(Stored entries)

[Start of Attachment]

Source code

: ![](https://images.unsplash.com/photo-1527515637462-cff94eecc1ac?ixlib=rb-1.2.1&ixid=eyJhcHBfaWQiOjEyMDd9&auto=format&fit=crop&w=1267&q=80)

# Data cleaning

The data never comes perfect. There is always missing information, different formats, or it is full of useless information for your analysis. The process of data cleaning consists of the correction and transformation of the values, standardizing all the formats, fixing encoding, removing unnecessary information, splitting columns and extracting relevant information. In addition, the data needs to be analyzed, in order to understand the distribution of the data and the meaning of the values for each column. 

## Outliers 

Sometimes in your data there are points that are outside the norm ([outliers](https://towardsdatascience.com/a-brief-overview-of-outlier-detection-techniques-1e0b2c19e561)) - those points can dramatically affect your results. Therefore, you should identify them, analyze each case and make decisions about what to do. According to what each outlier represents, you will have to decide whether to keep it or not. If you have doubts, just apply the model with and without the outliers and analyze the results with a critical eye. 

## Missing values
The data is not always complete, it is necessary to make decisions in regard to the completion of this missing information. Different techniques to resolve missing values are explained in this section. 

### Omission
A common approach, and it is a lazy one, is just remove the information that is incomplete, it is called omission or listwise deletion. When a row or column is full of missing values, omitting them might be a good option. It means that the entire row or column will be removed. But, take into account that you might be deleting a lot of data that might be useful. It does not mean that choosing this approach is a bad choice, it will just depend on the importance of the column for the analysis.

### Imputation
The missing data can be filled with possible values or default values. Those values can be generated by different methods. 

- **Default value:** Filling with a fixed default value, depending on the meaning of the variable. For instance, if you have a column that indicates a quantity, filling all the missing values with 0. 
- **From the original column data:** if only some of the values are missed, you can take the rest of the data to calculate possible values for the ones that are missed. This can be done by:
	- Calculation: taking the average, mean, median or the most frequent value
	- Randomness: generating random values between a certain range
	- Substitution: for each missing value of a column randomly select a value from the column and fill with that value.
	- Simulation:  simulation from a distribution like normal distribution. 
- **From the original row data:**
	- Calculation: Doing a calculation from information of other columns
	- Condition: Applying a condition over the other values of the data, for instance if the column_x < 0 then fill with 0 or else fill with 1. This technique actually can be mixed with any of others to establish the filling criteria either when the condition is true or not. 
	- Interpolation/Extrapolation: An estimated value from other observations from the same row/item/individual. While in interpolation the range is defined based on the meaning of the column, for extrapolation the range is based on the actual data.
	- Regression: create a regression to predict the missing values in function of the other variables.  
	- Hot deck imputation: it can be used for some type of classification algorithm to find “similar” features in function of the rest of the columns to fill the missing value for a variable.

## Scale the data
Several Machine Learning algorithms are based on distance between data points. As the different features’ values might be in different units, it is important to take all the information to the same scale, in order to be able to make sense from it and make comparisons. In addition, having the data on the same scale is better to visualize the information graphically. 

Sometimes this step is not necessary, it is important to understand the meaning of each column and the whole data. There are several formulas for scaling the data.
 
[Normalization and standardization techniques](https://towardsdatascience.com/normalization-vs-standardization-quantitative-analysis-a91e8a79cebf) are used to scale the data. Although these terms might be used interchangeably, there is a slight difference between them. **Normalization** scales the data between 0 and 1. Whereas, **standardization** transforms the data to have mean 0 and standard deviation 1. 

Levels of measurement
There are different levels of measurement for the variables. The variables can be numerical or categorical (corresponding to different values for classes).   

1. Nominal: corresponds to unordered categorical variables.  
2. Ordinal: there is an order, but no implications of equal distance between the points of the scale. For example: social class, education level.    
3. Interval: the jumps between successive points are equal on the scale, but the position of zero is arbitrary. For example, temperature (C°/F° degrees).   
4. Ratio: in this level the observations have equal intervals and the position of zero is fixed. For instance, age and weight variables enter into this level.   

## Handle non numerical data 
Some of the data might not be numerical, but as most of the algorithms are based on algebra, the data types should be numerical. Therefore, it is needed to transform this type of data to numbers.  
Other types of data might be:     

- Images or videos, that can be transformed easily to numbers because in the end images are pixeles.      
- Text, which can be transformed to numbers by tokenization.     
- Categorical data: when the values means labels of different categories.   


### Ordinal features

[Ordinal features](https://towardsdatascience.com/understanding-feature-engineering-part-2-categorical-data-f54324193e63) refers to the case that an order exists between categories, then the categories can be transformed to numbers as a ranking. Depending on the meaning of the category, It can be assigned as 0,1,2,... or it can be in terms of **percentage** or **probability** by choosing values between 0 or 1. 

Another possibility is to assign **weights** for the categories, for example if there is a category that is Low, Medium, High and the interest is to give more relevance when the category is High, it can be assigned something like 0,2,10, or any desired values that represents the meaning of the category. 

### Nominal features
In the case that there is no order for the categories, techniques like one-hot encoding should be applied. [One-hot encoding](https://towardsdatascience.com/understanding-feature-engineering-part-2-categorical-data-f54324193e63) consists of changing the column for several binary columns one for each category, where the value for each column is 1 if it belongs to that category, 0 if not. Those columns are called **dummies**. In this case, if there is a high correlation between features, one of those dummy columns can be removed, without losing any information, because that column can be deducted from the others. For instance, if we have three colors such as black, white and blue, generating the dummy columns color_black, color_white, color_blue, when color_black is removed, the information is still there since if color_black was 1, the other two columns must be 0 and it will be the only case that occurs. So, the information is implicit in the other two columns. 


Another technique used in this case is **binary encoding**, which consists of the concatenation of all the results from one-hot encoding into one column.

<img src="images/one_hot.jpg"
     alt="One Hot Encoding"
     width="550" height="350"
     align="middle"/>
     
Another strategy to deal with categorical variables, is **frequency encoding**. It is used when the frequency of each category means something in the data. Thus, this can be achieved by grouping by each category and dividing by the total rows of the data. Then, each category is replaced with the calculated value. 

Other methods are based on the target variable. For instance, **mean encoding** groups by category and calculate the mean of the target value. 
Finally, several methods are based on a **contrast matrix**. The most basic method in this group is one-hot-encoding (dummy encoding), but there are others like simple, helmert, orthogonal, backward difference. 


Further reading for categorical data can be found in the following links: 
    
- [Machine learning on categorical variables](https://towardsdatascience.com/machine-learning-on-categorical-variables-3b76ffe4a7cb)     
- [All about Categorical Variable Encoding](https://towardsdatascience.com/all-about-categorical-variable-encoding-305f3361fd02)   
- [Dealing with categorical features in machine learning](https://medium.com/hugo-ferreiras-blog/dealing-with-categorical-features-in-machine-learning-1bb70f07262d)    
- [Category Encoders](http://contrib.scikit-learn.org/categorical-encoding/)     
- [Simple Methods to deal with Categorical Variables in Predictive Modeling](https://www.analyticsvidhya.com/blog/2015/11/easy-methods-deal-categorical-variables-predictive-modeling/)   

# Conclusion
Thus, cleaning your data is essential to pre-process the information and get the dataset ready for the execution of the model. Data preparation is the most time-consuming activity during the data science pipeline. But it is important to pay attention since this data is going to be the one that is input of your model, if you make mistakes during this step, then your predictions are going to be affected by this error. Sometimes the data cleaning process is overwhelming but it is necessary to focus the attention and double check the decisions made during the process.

[End of Attachment]

So that nothing differs from the original, transcribe all of the records above.

Source code

: ![](https://images.unsplash.com/photo-1527515637462-cff94eecc1ac?ixlib=rb-1.2.1&ixid=eyJhcHBfaWQiOjEyMDd9&auto=format&fit=crop&w=1267&q=80)

# Data cleaning

The data never comes perfect. There is always missing information, different formats, or it is full of useless information for your analysis. The process of data cleaning consists of the correction and transformation of the values, standardizing all the formats, fixing encoding, removing unnecessary information, splitting columns and extracting relevant information. In addition, the data needs to be analyzed, in order to understand the distribution of the data and the meaning of the values for each column. 

## Outliers 

Sometimes in your data there are points that are outside the norm ([outliers](https://towardsdatascience.com/a-brief-overview-of-outlier-detection-techniques-1e0b2c19e561)) - those points can dramatically affect your results. Therefore, you should identify them, analyze each case and make decisions about what to do. According to what each outlier represents, you will have to decide whether to keep it or not. If you have doubts, just apply the model with and without the outliers and analyze the results with a critical eye. 

## Missing values
The data is not always complete, it is necessary to make decisions in regard to the completion of this missing information. Different techniques to resolve missing values are explained in this section. 

### Omission
A common approach, and it is a lazy one, is just remove the information that is incomplete, it is called omission or listwise deletion. When a row or column is full of missing values, omitting them might be a good option. It means that the entire row or column will be removed. But, take into account that you might be deleting a lot of data that might be useful. It does not mean that choosing this approach is a bad choice, it will just depend on the importance of the column for the analysis.

### Imputation
The missing data can be filled with possible values or default values. Those values can be generated by different methods. 

- **Default value:** Filling with a fixed default value, depending on the meaning of the variable. For instance, if you have a column that indicates a quantity, filling all the missing values with 0. 
- **From the original column data:** if only some of the values are missed, you can take the rest of the data to calculate possible values for the ones that are missed. This can be done by:
	- Calculation: taking the average, mean, median or the most frequent value
	- Randomness: generating random values between a certain range
	- Substitution: for each missing value of a column randomly select a value from the column and fill with that value.
	- Simulation:  simulation from a distribution like normal distribution. 
- **From the original row data:**
	- Calculation: Doing a calculation from information of other columns
	- Condition: Applying a condition over the other values of the data, for instance if the column_x < 0 then fill with 0 or else fill with 1. This technique actually can be mixed with any of others to establish the filling criteria either when the condition is true or not. 
	- Interpolation/Extrapolation: An estimated value from other observations from the same row/item/individual. While in interpolation the range is defined based on the meaning of the column, for extrapolation the range is based on the actual data.
	- Regression: create a regression to predict the missing values in function of the other variables.  
	- Hot deck imputation: it can be used for some type of classification algorithm to find “similar” features in function of the rest of the columns to fill the missing value for a variable.

## Scale the data
Several Machine Learning algorithms are based on distance between data points. As the different features’ values might be in different units, it is important to take all the information to the same scale, in order to be able to make sense from it and make comparisons. In addition, having the data on the same scale is better to visualize the information graphically. 

Sometimes this step is not necessary, it is important to understand the meaning of each column and the whole data. There are several formulas for scaling the data.
 
[Normalization and standardization techniques](https://towardsdatascience.com/normalization-vs-standardization-quantitative-analysis-a91e8a79cebf) are used to scale the data. Although these terms might be used interchangeably, there is a slight difference between them. **Normalization** scales the data between 0 and 1. Whereas, **standardization** transforms the data to have mean 0 and standard deviation 1. 

Levels of measurement
There are different levels of measurement for the variables. The variables can be numerical or categorical (corresponding to different values for classes).   

1. Nominal: corresponds to unordered categorical variables.  
2. Ordinal: there is an order, but no implications of equal distance between the points of the scale. For example: social class, education level.    
3. Interval: the jumps between successive points are equal on the scale, but the position of zero is arbitrary. For example, temperature (C°/F° degrees).   
4. Ratio: in this level the observations have equal intervals and the position of zero is fixed. For instance, age and weight variables enter into this level.   

## Handle non numerical data 
Some of the data might not be numerical, but as most of the algorithms are based on algebra, the data types should be numerical. Therefore, it is needed to transform this type of data to numbers.  
Other types of data might be:     

- Images or videos, that can be transformed easily to numbers because in the end images are pixeles.      
- Text, which can be transformed to numbers by tokenization.     
- Categorical data: when the values means labels of different categories.   


### Ordinal features

[Ordinal features](https://towardsdatascience.com/understanding-feature-engineering-part-2-categorical-data-f54324193e63) refers to the case that an order exists between categories, then the categories can be transformed to numbers as a ranking. Depending on the meaning of the category, It can be assigned as 0,1,2,... or it can be in terms of **percentage** or **probability** by choosing values between 0 or 1. 

Another possibility is to assign **weights** for the categories, for example if there is a category that is Low, Medium, High and the interest is to give more relevance when the category is High, it can be assigned something like 0,2,10, or any desired values that represents the meaning of the category. 

### Nominal features
In the case that there is no order for the categories, techniques like one-hot encoding should be applied. [One-hot encoding](https://towardsdatascience.com/understanding-feature-engineering-part-2-categorical-data-f54324193e63) consists of changing the column for several binary columns one for each category, where the value for each column is 1 if it belongs to that category, 0 if not. Those columns are called **dummies**. In this case, if there is a high correlation between features, one of those dummy columns can be removed, without losing any information, because that column can be deducted from the others. For instance, if we have three colors such as black, white and blue, generating the dummy columns color_black, color_white, color_blue, when color_black is removed, the information is still there since if color_black was 1, the other two columns must be 0 and it will be the only case that occurs. So, the information is implicit in the other two columns. 


Another technique used in this case is **binary encoding**, which consists of the concatenation of all the results from one-hot encoding into one column.

<img src="images/one_hot.jpg"
     alt="One Hot Encoding"
     width="550" height="350"
     align="middle"/>
     
Another strategy to deal with categorical variables, is **frequency encoding**. It is used when the frequency of each category means something in the data. Thus, this can be achieved by grouping by each category and dividing by the total rows of the data. Then, each category is replaced with the calculated value. 

Other methods are based on the target variable. For instance, **mean encoding** groups by category and calculate the mean of the target value. 
Finally, several methods are based on a **contrast matrix**. The most basic method in this group is one-hot-encoding (dummy encoding), but there are others like simple, helmert, orthogonal, backward difference. 


Further reading for categorical data can be found in the following links: 
    
- [Machine learning on categorical variables](https://towardsdatascience.com/machine-learning-on-categorical-variables-3b76ffe4a7cb)     
- [All about Categorical Variable Encoding](https://towardsdatascience.com/all-about-categorical-variable-encoding-305f3361fd02)   
- [Dealing with categorical features in machine learning](https://medium.com/hugo-ferreiras-blog/dealing-with-categorical-features-in-machine-learning-1bb70f07262d)    
- [Category Encoders](http://contrib.scikit-learn.org/categorical-encoding/)     
- [Simple Methods to deal with Categorical Variables in Predictive Modeling](https://www.analyticsvidhya.com/blog/2015/11/easy-methods-deal-categorical-variables-predictive-modeling/)   

# Conclusion
Thus, cleaning your data is essential to pre-process the information and get the dataset ready for the execution of the model. Data preparation is the most time-consuming activity during the data science pipeline. But it is important to pay attention since this data is going to be the one that is input of your model, if you make mistakes during this step, then your predictions are going to be affected by this error. Sometimes the data cleaning process is overwhelming but it is necessary to focus the attention and double check the decisions made during the process.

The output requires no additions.